PROBLEM TO WORK ON. Find every line in the listing below that includes the word "Size", then give only how many there are.

- - - - - - -

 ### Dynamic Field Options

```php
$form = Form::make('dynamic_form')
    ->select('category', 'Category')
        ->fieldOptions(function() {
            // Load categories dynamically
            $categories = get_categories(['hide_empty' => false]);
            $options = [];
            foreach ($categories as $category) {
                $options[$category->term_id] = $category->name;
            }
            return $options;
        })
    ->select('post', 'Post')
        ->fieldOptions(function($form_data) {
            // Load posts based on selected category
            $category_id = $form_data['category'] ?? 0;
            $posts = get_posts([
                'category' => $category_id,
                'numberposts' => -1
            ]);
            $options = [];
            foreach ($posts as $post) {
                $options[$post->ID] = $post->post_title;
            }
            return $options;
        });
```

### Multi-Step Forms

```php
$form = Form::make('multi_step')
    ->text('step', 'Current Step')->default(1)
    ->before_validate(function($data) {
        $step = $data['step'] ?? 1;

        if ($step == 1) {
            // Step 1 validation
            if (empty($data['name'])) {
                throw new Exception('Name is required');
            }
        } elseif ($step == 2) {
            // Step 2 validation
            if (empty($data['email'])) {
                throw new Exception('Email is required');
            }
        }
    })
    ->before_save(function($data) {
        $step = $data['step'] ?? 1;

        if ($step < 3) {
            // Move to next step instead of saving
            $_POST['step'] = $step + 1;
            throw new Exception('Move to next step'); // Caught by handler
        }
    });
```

- - - - - - -

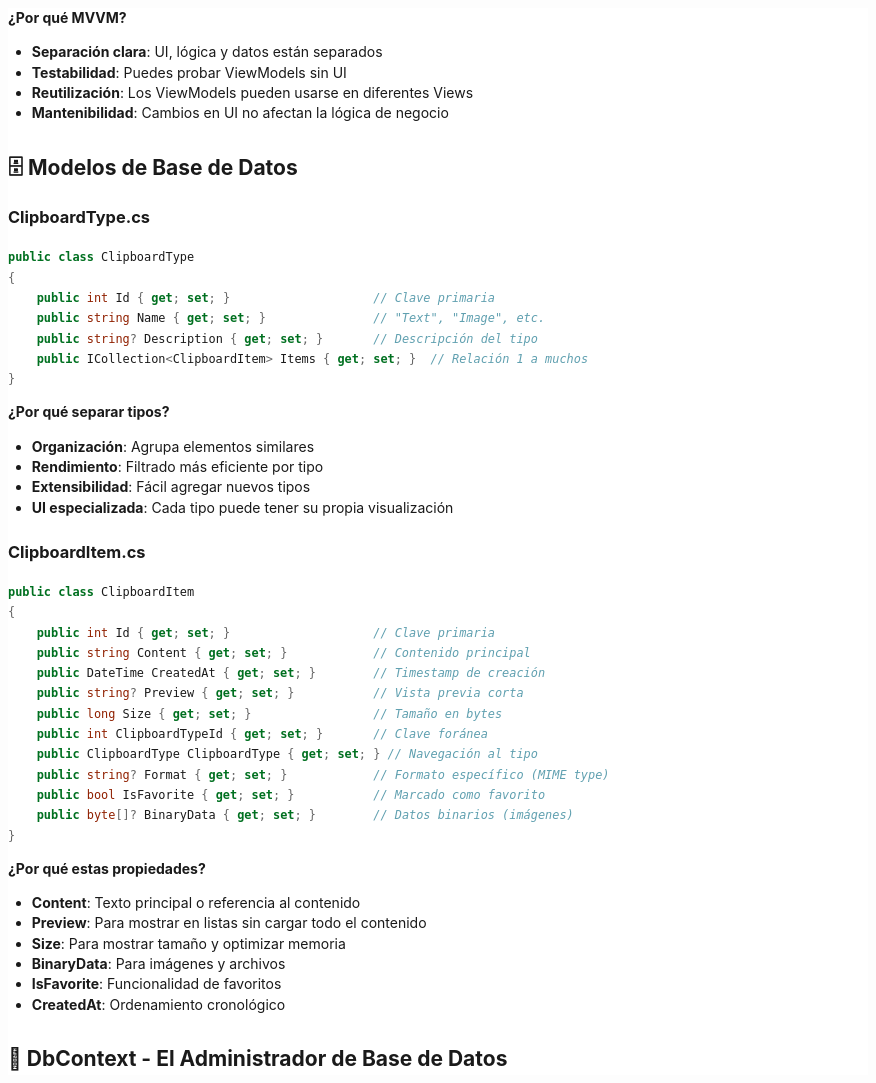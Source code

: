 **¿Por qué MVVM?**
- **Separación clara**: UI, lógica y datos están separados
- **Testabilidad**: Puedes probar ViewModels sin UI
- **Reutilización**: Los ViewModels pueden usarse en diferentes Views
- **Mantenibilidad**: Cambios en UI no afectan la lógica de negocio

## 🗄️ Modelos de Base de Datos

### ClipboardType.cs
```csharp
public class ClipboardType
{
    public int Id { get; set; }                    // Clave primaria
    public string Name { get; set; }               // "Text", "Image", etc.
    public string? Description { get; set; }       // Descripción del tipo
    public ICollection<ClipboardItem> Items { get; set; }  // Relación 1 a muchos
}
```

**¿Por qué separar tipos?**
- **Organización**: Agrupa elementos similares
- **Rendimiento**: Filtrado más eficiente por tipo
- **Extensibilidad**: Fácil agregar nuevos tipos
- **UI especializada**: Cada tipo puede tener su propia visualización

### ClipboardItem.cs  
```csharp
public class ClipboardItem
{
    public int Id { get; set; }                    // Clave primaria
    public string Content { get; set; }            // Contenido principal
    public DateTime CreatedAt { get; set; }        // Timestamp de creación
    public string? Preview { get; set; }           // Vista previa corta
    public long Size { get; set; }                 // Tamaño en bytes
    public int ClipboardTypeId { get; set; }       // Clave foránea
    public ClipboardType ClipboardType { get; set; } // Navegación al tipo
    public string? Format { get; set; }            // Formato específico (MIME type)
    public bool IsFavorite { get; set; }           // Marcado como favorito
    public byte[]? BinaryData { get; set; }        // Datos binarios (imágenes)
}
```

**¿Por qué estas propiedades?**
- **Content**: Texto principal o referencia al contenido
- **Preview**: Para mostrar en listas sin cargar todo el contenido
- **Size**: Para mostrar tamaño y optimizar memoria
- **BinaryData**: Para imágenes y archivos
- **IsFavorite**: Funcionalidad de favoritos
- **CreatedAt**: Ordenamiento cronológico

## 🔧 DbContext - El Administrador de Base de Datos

- - - - - - -

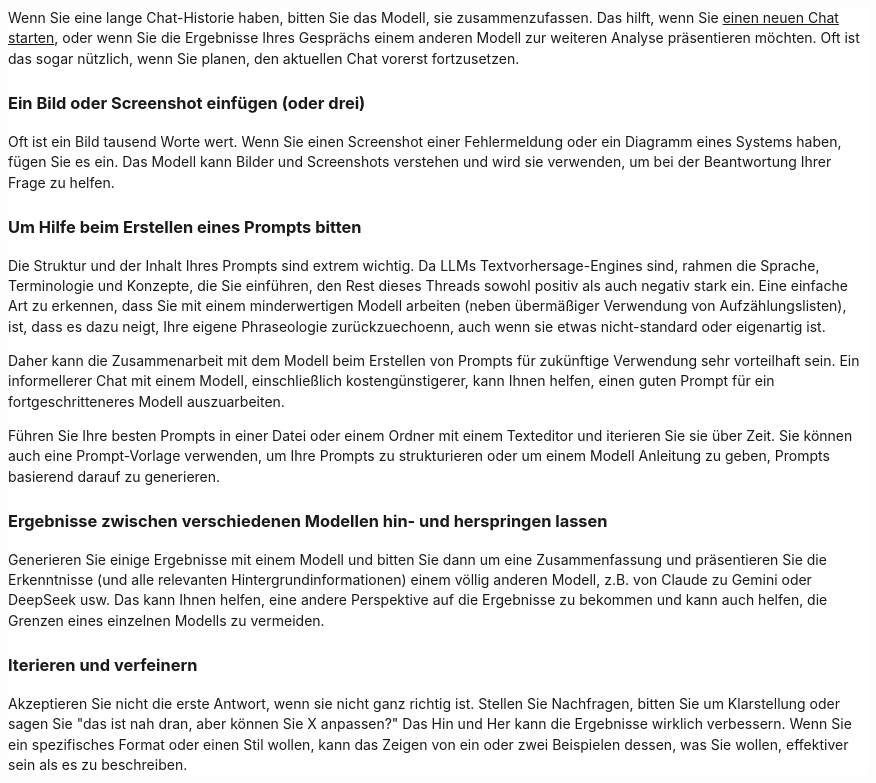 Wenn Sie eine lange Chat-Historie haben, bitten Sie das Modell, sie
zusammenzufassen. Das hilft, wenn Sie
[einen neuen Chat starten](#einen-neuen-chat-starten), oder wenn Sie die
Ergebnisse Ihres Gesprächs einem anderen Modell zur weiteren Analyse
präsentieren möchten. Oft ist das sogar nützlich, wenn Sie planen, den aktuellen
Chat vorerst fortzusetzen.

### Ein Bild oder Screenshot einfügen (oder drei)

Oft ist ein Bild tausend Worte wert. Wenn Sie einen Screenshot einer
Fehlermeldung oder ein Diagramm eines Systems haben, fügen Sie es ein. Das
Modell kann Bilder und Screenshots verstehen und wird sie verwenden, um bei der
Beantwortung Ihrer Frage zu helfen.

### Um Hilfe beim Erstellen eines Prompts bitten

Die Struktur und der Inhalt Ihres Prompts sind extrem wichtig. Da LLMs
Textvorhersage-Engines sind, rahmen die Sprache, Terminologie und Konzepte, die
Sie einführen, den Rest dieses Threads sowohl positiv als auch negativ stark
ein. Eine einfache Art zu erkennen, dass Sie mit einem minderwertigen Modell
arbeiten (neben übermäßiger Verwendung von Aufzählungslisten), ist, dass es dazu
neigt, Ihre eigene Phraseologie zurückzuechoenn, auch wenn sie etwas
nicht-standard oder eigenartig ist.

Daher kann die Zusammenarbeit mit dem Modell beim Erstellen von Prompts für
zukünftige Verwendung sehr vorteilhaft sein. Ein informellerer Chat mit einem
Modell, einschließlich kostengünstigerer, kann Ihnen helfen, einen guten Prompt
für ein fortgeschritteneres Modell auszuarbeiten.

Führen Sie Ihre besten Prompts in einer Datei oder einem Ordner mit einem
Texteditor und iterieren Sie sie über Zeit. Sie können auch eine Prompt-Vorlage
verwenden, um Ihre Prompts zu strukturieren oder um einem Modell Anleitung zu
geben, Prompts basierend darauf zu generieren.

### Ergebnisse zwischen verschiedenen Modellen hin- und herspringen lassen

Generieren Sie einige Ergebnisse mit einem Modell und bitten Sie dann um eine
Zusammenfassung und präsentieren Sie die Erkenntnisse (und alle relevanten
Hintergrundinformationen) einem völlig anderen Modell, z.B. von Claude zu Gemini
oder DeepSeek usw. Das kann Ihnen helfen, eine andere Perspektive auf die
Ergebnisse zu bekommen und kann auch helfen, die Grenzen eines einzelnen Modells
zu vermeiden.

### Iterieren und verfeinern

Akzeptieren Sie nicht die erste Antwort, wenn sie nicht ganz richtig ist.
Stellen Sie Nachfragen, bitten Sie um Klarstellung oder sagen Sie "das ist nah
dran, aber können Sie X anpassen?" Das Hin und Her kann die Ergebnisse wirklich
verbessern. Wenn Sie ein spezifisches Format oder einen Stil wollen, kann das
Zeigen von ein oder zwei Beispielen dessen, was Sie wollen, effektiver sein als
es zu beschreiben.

- - - - - - -

RESULT OF THE EXERCISE. 2